Informing students about aid is necessary, but research shows that providing only general information is not enough.12 To help more low-income students enroll in college, states need to give these families personalized financial aid information much sooner—ideally starting as early as seventh grade, and certainly no later than ninth grade. Studies show that providing financial aid information to eighth graders, for example, increased their enrollment in college preparatory classes,13 and it made high school students more likely to aspire to obtain a college degree.14 Given most college admission requirements include students passing at least Algebra 2 or the equivalent—which typically requires at least three years of math in high school—providing students with financial aid information sooner will give them the time to make the decision to complete all the required math courses, as well as other college-prep courses.

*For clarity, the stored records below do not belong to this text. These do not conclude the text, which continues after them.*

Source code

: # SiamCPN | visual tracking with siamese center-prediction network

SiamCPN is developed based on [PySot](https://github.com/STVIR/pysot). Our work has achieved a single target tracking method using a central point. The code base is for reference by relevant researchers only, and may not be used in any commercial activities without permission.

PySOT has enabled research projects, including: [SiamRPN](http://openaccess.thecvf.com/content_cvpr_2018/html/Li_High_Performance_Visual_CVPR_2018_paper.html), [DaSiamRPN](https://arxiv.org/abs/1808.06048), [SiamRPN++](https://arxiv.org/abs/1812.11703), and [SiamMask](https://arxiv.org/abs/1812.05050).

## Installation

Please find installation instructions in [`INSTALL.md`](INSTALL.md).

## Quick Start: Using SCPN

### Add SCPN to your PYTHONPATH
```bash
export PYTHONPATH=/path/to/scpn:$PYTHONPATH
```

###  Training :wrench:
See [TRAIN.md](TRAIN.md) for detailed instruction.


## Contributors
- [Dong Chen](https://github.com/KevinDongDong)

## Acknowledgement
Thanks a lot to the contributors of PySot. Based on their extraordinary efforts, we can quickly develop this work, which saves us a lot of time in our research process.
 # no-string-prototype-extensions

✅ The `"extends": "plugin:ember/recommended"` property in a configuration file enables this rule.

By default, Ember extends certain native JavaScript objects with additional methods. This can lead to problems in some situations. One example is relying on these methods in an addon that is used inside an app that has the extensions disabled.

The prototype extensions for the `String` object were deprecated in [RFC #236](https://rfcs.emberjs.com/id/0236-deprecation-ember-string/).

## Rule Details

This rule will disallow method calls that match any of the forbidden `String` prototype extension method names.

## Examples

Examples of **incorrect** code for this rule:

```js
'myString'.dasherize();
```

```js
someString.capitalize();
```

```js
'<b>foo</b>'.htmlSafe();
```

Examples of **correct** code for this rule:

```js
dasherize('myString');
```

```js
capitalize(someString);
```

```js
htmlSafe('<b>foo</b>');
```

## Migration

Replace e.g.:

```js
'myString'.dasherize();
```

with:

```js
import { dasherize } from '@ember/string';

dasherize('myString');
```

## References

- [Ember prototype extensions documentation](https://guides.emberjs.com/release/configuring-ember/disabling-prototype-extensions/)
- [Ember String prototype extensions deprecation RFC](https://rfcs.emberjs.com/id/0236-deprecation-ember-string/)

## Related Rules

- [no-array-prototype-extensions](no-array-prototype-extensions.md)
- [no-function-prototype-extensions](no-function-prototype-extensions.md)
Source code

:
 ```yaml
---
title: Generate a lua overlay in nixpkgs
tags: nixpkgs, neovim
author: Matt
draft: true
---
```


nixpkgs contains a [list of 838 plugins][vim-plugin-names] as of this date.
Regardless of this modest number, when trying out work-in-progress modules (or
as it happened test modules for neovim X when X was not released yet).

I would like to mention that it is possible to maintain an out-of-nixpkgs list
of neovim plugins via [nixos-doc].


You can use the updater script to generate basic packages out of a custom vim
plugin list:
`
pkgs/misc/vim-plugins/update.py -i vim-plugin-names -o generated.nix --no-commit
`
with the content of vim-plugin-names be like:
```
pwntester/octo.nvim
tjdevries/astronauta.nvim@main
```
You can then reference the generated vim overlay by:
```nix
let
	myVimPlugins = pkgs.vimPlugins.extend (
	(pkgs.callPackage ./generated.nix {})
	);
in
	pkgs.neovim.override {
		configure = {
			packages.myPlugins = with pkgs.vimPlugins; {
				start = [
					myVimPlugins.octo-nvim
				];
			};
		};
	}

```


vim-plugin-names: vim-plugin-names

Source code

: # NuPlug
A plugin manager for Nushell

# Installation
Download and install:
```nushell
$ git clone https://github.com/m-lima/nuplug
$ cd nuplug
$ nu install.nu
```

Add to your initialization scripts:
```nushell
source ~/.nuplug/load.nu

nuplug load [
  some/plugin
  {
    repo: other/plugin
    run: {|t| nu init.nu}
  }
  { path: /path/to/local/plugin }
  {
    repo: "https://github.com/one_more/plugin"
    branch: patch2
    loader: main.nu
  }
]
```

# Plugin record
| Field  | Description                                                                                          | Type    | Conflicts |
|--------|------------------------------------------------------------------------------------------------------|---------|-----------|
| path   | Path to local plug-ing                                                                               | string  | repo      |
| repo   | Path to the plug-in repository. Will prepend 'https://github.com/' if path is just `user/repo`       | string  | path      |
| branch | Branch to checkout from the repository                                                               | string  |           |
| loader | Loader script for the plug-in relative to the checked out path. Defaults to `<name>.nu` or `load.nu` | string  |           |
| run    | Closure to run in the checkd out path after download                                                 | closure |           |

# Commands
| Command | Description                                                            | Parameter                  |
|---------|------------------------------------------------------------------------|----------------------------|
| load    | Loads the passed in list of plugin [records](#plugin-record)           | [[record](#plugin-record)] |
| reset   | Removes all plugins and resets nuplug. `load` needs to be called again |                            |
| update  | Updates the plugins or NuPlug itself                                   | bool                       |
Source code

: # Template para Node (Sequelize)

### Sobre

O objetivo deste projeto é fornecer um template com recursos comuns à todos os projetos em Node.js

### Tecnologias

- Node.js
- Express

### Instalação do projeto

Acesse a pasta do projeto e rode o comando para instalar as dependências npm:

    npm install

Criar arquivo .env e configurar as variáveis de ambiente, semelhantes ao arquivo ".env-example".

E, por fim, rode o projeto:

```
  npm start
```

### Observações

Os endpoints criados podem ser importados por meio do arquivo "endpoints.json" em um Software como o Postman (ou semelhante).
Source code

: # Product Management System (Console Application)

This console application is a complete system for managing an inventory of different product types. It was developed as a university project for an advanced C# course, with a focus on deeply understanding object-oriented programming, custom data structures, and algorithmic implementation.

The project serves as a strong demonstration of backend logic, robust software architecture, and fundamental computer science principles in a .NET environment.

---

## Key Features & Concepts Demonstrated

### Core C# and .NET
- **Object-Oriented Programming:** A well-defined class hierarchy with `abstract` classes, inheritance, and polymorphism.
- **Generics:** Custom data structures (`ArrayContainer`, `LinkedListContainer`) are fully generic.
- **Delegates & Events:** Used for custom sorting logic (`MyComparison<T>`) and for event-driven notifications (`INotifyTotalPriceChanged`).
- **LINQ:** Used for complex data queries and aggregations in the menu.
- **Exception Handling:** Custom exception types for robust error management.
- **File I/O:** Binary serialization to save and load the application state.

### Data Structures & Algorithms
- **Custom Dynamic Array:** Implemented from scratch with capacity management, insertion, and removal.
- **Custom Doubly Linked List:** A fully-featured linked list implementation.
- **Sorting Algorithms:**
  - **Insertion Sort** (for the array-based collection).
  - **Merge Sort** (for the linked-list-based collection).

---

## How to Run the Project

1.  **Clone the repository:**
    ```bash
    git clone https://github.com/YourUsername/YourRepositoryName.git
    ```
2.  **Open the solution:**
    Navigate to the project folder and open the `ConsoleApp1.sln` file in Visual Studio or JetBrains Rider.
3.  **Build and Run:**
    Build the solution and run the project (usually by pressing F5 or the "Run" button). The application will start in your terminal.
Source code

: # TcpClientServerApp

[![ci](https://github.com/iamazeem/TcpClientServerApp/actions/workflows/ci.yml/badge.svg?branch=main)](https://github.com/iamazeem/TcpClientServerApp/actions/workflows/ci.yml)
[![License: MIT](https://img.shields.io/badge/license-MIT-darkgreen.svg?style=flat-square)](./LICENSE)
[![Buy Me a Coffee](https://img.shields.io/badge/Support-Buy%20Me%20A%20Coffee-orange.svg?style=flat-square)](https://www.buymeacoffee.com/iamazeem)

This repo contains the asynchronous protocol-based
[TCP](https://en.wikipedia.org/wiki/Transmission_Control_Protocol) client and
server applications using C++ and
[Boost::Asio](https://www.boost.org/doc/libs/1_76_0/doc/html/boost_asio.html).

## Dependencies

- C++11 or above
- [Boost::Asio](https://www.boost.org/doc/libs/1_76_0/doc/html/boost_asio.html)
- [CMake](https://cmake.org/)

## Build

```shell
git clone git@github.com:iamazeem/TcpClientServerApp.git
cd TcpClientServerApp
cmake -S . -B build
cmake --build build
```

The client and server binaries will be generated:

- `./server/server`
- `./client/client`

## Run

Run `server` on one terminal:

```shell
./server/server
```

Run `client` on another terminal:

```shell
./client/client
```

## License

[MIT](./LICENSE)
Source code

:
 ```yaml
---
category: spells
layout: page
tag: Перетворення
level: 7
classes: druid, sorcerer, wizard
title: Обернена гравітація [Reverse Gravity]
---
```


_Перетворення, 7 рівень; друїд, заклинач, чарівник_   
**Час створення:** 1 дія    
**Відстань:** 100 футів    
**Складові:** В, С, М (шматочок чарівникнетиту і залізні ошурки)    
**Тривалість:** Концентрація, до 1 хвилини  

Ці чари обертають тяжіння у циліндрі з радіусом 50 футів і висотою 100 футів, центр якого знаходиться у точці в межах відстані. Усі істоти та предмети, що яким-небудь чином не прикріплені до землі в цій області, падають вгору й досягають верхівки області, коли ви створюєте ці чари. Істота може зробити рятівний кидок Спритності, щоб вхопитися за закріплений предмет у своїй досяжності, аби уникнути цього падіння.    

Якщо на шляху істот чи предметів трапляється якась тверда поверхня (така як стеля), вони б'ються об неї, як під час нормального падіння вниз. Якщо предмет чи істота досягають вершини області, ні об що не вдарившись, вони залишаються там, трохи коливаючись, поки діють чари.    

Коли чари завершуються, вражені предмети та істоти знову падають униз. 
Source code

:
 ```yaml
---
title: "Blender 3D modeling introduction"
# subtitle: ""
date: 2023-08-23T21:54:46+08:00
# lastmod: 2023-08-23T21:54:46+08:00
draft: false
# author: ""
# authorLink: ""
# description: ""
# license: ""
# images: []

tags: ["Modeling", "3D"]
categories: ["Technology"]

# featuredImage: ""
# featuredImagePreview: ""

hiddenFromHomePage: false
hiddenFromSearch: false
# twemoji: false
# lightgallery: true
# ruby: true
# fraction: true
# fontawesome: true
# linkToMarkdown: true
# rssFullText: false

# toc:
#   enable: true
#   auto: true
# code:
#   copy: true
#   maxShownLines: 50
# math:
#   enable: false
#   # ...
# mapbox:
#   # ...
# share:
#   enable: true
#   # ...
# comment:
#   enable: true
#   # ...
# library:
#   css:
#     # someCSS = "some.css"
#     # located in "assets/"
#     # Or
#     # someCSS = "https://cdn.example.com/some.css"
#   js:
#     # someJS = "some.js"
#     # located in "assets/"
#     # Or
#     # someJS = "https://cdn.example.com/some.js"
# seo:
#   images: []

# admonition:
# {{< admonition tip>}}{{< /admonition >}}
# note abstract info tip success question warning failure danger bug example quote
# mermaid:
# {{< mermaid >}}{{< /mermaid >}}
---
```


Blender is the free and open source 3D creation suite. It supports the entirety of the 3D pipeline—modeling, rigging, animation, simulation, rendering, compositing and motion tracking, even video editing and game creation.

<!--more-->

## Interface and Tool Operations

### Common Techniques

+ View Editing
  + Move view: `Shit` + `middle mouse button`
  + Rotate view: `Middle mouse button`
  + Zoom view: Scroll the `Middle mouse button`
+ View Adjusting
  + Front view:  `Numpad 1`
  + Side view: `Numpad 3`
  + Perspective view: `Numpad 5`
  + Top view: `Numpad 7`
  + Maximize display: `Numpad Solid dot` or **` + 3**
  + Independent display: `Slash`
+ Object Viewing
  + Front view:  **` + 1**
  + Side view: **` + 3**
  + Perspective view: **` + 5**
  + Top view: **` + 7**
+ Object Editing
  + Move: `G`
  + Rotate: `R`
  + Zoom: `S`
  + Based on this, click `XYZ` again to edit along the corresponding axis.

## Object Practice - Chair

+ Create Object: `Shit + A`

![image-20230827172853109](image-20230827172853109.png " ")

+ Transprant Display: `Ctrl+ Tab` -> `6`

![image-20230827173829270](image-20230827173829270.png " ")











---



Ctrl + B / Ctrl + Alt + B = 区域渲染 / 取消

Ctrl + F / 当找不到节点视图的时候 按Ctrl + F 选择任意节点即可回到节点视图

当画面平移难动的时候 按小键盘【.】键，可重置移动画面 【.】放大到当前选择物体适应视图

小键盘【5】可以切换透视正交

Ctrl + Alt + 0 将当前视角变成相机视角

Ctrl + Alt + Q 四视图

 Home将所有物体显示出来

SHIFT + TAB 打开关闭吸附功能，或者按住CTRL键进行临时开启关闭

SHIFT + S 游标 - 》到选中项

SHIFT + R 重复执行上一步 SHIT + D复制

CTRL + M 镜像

Addressing misconceptions about college costs and aid early will also give families time to save money for college, if saving is financially feasible, and students time to meet application deadlines for college and financial aid. And importantly, this knowledge will encourage students to complete a FAFSA when the time comes, making them far more likely to actually enroll in college.15

By leveraging other interactions with residents, such as state income tax forms or agencies delivering other public benefits, states can reach far more families than are reached through traditional in-person outreach, such as financial aid nights at high schools. In many cases, the parents who attend available financial aid information sessions are those that already have financial aid information.16 The parents who would truly benefit from the information covered in these sessions sometimes cannot attend, due to work and other issues.17

States have an opportunity to reach their residents at scale with personalized information that may alter their decisionmaking around college application and enrollment.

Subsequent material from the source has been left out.